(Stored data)
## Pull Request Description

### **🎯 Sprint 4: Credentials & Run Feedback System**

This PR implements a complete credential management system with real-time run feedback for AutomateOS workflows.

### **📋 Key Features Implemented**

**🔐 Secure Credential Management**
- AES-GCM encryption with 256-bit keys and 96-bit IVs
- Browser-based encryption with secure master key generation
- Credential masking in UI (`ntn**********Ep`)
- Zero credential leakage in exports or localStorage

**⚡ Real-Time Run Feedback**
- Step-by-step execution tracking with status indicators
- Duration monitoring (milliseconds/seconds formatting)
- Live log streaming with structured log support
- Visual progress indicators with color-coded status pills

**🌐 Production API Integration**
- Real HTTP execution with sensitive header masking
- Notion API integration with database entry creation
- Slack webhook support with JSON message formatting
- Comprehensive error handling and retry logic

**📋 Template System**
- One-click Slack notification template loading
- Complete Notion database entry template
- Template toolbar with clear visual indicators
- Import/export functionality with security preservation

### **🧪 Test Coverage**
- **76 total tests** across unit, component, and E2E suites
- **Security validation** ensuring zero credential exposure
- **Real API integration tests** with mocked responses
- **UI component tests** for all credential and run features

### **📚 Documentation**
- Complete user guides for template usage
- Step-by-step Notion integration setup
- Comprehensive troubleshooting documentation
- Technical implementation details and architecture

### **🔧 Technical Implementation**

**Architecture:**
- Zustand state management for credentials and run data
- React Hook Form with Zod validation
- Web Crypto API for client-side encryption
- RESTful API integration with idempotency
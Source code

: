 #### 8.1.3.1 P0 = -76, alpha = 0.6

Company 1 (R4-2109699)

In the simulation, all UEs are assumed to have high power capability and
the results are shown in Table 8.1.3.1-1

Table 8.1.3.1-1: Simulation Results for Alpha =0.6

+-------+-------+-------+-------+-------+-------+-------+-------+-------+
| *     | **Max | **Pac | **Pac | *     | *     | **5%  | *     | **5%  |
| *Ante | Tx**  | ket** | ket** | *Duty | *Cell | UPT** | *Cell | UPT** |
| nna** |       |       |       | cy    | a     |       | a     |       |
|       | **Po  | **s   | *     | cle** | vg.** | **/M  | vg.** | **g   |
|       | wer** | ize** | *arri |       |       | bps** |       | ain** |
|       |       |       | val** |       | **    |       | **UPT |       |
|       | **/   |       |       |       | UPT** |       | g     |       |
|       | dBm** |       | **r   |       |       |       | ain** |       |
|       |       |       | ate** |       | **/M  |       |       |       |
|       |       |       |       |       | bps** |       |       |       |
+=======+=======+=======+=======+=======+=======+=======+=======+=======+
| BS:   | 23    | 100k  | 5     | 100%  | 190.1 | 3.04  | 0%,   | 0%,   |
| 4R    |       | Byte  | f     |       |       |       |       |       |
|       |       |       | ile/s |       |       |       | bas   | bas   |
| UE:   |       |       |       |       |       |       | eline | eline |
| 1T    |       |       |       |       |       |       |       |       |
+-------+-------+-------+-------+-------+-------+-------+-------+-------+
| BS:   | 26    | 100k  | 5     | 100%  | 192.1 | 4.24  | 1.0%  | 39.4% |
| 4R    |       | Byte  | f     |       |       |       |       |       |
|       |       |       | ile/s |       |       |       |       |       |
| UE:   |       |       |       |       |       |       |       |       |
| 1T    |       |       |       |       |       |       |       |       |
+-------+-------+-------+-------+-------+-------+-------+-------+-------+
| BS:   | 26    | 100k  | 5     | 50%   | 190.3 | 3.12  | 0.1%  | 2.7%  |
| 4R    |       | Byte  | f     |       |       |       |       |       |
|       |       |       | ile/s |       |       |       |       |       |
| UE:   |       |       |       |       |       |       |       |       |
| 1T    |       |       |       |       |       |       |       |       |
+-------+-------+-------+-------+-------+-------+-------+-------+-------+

**Goal of the exercise**. Find "masking" in the preceding records. Copy each line that holds it.

**Finished task**.
- Credential masking in UI (`ntn**********Ep`)
- Real HTTP execution with sensitive header masking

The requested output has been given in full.